Some reviewers have claimed that at least it looks nice, but I disagree even on that. It’s supposed to be a period piece, set in the 60s, but it doesn’t look like the 60s. None of the actors has a 60s face, or 60s hair, and the costumes could have come off the rails in TK Max.
I think the 60s setting is, honestly, just an excuse for Allen to trot out lines that he might have written back then, the last time he was involved in television. It feels deeply lazy and contemptuous of both his audience and his employers.
Miley Cyrus plays Diane Keaton’s character in Sleeper – by which I mean she trots out the same lines about revolution with the same hunched shoulders and arm gestures – and though she only actually sleepwalks in one episode, you get the feeling that she’s sleepwalking through the whole thing. Ahem.
It’s such a terribly unfunny rendition of comic somnambulism that it seems to exist only to pre-empt the joke that Cyrus is sleepwalking through the role. (Variety)
The cast sits at two extremes in terms of age. 80-year-old Allen plays an obscure writer apparently still trying to pitch a tired sitcom idea, while 84-year-old Elaine May plays his still-practicing marriage counsellor wife. Both them speak like their dentures are loose and Allen stutters through his lines in a way that seems semi-improvised or else under-rehearsed. The 50-year-old punchlines fall from his 80-year-old mouth like ashes.
The other end of the cast features the aforementioned Ms Cyrus, John Magaro and Rachel Brosnahan, as a younger generation who aren’t given much to do. Miley Cyrus’ part seems to consist of raiding food cupboards and repeating a limited number of thoughts about social revolution and direct action. The part is really under-written and when Allen has her climb into the boot of a car at the end, it’s a relief for all concerned.
Allen has made this as a “half hour comedy” in the sense that the episodes are about 22 minutes long – as if this was a network show. Except it’s not a network show, and there are no ad breaks. Each episode ends abruptly, too short for anything meaningful to happen. At around 130 minutes this ends up being something like an over-long, poorly edited, late period Woody Allen film.

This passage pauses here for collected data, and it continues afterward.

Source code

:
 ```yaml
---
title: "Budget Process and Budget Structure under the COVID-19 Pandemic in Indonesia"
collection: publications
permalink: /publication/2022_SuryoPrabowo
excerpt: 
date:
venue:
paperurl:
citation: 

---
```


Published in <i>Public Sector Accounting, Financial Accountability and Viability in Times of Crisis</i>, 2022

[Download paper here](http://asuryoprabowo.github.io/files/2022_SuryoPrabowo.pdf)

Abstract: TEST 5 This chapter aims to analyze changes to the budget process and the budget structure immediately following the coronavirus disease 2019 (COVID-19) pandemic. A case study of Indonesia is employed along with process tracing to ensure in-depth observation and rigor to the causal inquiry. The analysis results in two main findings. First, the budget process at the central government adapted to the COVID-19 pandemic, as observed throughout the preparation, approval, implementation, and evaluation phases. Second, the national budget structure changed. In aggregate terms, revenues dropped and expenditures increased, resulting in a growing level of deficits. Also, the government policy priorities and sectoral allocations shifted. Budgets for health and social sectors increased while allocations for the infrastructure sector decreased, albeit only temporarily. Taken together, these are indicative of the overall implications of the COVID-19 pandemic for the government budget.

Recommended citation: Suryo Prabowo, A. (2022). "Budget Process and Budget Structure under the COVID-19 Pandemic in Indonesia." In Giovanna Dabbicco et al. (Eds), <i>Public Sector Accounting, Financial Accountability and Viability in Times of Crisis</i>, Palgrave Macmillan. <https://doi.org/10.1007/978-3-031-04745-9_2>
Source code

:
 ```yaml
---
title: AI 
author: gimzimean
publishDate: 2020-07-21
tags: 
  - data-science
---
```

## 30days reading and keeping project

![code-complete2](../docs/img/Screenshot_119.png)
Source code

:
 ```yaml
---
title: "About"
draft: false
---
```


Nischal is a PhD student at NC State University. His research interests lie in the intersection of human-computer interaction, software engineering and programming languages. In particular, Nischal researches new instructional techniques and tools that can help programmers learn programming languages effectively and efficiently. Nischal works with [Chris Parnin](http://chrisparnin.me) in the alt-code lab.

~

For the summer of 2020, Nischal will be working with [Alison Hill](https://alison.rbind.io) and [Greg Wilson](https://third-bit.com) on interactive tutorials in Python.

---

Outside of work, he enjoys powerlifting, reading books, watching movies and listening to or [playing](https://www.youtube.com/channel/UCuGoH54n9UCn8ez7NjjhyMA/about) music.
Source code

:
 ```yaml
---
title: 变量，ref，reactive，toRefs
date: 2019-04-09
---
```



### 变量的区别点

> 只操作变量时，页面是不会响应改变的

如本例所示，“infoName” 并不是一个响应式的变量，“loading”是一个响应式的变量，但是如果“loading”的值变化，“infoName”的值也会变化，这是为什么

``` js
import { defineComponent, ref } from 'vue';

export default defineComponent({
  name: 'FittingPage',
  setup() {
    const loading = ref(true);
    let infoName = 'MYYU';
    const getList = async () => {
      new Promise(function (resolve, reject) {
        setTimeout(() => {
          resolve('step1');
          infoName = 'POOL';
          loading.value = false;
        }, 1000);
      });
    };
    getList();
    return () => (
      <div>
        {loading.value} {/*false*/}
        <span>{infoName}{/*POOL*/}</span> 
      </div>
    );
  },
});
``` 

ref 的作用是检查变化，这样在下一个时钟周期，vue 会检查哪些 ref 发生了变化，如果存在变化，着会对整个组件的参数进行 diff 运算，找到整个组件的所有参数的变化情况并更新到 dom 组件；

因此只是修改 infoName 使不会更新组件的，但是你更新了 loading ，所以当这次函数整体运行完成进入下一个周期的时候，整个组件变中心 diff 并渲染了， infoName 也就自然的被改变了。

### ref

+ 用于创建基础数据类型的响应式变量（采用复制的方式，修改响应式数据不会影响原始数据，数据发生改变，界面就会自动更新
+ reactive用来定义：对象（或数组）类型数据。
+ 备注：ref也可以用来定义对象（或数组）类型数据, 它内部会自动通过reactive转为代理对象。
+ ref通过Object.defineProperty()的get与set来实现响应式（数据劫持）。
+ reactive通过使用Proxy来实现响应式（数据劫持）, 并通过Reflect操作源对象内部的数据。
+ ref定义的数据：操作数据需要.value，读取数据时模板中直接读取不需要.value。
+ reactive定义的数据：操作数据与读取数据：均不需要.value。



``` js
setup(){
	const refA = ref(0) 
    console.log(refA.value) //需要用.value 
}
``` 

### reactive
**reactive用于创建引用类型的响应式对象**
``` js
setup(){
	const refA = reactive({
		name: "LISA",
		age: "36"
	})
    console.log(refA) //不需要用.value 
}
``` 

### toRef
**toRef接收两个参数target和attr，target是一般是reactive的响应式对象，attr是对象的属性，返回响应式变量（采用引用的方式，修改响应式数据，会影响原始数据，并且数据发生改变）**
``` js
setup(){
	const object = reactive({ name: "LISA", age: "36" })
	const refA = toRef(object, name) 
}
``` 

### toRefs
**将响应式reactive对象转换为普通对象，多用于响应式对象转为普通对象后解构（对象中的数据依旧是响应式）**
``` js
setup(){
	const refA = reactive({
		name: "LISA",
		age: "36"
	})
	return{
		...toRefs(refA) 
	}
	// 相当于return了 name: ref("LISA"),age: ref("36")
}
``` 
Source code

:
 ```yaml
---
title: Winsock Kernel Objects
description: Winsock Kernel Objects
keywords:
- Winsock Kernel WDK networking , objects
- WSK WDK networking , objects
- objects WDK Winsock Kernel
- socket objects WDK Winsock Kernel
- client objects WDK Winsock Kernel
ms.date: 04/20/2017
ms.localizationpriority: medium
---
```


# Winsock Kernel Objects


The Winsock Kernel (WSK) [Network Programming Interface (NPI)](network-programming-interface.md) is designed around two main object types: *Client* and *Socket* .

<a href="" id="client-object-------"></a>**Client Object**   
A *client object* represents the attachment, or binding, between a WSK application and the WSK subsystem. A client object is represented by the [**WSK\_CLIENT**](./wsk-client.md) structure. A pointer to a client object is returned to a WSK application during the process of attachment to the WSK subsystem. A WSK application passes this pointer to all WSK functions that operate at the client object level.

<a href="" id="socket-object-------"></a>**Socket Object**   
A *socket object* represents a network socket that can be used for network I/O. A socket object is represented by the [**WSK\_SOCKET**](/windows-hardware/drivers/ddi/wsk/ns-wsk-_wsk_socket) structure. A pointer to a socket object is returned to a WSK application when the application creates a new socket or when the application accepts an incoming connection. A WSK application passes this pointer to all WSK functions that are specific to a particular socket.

You could reimagine this with better casting, younger actors, people in their late 50s or 60s, who might conceivably still have a reason to be working and running around Manhattan with a briefcase full of money. Imagine Tom Hanks in the Allen role, Michelle Pfeiifer in the May role, and the 23-year-old Miley Cyrus arriving like a whirlwind to set them spinning. Maybe then you’d have a show. As it is, this is clearly something knocked off to fulfil a contractural obligation with nothing but contempt for an audience Allen clearly doesn’t mind alienating.